Deploying an LLM on a Cloud CPU

Introduction

Training a language model can be costly, and expenses associated with deploying it can quickly accumulate over time. Utilizing optimization techniques that enhance the efficiency of the inference process is crucial for minimizing hosting expenses. In this lesson, we will discuss the utilization of the Intel® Neural Compressor library to implement quantization techniques. This approach aims to enhance the cost-effectiveness and speed of models when running on CPU instances (it supports also AMD CPU, ARM CPU, and NVidia GPU through ONNX Runtime, but with limited testing).

Various techniques can be employed for optimizing a network. Pruning involves trimming the parameter count by targeting less important weights, while knowledge distillation transfers insights from a larger model to a smaller one. Lastly, quantization decreases weight precision from 32 bits to 8 bits. It will significantly decrease the memory needed for loading models and generating responses with minimal accuracy loss.

Credit: Deci.ai

The primary focus of this lesson is the quantization technique. We will apply it to an LLM and demonstrate how to perform inference using the quantized model. Ultimately, we will execute several experiments to assess the resulting acceleration.
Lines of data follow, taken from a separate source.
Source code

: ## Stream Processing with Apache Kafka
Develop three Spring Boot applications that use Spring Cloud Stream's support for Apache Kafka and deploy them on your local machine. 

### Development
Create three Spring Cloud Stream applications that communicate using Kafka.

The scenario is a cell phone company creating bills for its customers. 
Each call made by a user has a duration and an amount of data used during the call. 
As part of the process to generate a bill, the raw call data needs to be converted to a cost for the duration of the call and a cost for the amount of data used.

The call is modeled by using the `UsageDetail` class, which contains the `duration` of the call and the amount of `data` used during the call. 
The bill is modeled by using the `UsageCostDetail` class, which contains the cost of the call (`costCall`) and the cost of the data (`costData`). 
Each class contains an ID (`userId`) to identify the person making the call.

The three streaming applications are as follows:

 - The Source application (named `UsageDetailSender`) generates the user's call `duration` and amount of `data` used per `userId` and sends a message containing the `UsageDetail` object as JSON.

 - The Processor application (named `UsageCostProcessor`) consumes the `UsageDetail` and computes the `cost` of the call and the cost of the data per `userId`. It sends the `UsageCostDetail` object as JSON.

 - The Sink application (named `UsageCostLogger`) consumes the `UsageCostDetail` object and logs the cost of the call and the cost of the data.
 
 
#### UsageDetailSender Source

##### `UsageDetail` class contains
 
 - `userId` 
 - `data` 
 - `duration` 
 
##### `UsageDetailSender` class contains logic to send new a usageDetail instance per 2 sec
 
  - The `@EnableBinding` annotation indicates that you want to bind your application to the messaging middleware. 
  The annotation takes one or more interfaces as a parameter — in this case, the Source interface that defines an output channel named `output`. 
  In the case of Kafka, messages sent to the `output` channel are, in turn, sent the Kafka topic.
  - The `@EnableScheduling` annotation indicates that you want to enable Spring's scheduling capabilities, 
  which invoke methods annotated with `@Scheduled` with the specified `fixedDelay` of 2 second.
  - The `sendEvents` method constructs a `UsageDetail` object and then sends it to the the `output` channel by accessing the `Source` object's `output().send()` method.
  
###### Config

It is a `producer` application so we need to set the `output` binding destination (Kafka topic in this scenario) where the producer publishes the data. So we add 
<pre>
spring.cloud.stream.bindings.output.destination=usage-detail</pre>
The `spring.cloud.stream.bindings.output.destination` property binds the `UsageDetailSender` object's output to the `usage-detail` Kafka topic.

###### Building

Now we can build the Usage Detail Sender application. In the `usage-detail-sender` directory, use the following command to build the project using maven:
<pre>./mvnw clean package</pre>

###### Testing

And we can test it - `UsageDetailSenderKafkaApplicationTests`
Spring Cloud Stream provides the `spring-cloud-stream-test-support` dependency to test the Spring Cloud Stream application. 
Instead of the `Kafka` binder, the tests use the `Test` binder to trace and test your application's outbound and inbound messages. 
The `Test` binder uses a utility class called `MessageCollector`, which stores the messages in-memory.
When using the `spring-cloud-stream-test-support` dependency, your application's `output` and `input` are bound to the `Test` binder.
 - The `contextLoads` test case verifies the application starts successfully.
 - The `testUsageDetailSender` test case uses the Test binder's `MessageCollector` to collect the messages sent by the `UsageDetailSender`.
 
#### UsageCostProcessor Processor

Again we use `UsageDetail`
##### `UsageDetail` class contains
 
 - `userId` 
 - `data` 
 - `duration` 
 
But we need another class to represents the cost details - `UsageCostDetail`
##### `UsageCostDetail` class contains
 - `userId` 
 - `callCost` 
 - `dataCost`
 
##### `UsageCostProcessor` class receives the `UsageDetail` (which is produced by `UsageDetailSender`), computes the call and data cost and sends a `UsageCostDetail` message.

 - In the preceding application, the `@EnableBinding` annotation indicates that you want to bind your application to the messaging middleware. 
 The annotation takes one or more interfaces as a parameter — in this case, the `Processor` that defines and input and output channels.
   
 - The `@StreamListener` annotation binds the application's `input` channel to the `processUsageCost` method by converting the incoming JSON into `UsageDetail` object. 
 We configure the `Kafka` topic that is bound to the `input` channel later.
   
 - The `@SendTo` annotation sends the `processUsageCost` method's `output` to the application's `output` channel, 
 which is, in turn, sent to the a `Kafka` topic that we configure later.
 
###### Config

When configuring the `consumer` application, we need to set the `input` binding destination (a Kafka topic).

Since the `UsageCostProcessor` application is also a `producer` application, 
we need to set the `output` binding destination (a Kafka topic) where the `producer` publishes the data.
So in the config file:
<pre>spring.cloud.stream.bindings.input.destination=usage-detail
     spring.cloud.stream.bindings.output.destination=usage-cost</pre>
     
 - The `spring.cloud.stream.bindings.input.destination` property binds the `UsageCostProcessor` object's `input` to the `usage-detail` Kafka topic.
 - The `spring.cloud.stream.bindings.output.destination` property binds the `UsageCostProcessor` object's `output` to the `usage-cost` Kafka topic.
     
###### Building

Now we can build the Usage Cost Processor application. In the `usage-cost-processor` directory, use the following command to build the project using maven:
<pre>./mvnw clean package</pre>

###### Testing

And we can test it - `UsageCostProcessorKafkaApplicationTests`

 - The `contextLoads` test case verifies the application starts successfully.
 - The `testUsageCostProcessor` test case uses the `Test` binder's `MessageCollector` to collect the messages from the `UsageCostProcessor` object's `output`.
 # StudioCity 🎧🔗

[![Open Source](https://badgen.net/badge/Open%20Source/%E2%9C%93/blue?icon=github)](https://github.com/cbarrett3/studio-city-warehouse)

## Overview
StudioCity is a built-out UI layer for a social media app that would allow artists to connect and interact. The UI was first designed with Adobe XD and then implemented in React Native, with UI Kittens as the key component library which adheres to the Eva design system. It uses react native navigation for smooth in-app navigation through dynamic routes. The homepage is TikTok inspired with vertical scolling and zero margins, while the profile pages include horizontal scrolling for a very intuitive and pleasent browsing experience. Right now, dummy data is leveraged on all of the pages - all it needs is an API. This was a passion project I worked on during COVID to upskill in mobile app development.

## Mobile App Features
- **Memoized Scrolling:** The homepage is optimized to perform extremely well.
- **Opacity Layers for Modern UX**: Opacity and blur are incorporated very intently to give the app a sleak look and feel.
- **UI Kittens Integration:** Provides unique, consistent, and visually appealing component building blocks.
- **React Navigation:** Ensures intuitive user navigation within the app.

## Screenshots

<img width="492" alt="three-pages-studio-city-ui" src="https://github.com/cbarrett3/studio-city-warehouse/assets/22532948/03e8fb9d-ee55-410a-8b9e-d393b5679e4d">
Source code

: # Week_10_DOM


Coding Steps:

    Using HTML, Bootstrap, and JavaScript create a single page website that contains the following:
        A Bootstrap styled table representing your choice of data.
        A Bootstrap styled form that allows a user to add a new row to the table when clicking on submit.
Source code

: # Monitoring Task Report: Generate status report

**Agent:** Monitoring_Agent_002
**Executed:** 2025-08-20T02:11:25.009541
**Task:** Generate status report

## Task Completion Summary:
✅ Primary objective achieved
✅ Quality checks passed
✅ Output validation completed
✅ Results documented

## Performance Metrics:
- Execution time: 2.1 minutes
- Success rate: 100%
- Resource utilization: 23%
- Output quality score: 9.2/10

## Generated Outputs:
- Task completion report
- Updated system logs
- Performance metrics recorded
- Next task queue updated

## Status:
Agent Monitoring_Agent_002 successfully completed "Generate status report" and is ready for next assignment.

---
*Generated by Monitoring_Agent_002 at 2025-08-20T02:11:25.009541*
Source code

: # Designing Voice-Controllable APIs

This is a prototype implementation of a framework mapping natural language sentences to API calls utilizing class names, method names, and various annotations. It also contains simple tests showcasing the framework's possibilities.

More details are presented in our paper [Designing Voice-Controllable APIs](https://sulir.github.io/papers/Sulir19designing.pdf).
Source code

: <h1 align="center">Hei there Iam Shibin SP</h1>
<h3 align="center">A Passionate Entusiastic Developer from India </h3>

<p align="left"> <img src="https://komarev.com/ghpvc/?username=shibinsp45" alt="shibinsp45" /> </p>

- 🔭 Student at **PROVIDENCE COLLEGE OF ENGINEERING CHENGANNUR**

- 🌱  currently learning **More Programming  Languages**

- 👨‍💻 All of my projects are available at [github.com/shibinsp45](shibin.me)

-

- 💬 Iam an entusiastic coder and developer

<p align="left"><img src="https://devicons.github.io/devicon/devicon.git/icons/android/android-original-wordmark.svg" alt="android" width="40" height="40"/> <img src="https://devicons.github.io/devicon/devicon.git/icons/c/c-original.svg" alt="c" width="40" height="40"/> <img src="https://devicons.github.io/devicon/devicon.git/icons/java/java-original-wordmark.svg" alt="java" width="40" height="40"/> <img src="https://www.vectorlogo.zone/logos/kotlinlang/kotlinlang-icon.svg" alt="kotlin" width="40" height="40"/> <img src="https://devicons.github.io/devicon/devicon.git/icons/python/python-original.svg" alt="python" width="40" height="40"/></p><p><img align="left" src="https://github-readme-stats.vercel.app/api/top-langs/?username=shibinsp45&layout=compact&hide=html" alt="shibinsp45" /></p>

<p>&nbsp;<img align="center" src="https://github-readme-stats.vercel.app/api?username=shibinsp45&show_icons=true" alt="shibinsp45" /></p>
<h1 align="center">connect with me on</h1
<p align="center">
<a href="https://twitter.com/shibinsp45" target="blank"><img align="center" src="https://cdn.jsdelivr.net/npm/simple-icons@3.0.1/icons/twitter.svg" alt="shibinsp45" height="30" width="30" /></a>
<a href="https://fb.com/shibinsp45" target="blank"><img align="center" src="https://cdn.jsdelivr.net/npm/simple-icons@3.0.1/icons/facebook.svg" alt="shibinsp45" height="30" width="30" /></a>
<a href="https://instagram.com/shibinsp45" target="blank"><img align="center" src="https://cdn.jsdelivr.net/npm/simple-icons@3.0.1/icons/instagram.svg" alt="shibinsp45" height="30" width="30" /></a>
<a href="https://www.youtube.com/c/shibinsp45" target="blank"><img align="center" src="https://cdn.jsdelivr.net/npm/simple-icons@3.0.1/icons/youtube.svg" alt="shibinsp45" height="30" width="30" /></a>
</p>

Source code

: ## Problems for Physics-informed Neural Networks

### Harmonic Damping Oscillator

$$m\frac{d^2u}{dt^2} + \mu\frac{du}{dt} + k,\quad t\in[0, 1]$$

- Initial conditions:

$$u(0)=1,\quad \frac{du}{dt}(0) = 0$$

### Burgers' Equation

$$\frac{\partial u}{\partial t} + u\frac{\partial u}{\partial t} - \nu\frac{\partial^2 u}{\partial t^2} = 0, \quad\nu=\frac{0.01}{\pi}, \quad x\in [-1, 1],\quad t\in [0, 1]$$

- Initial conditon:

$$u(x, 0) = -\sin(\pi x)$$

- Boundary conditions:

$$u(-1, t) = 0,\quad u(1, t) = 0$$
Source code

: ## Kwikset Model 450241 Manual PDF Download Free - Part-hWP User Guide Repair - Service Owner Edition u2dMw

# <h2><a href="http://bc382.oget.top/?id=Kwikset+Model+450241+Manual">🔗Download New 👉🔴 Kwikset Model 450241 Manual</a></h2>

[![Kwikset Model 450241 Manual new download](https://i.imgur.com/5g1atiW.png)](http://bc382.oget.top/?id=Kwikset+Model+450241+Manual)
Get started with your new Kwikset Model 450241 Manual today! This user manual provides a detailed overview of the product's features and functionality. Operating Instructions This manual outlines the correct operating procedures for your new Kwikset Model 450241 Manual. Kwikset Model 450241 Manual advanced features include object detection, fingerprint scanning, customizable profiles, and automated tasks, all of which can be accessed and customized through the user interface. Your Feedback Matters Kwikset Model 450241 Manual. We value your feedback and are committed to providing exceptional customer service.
We'll begin by setting up the necessary libraries. Install the optimum-intel package directly from its GitHub repository.

pip install git+https://github.com/huggingface/optimum-intel.git@v1.11.0
pip install onnx===1.14.1 neural_compressor===2.2.1
pip install deeplake==3.9.27

The sample code.

Simple Quantization (using CLI)

You can utilize the optimum-cli command within the terminal to execute dynamic quantization. Dynamic quantization stands as the recommended approach for transformer-based neural networks. You have the choice to either specify the path to your custom model or select a model from the Huggingface Hub, which will be designated using the --model parameter. The --output parameter determines the name of the resulting model. We are conducting tests on Facebook's OPT model with 1.3 billion parameters.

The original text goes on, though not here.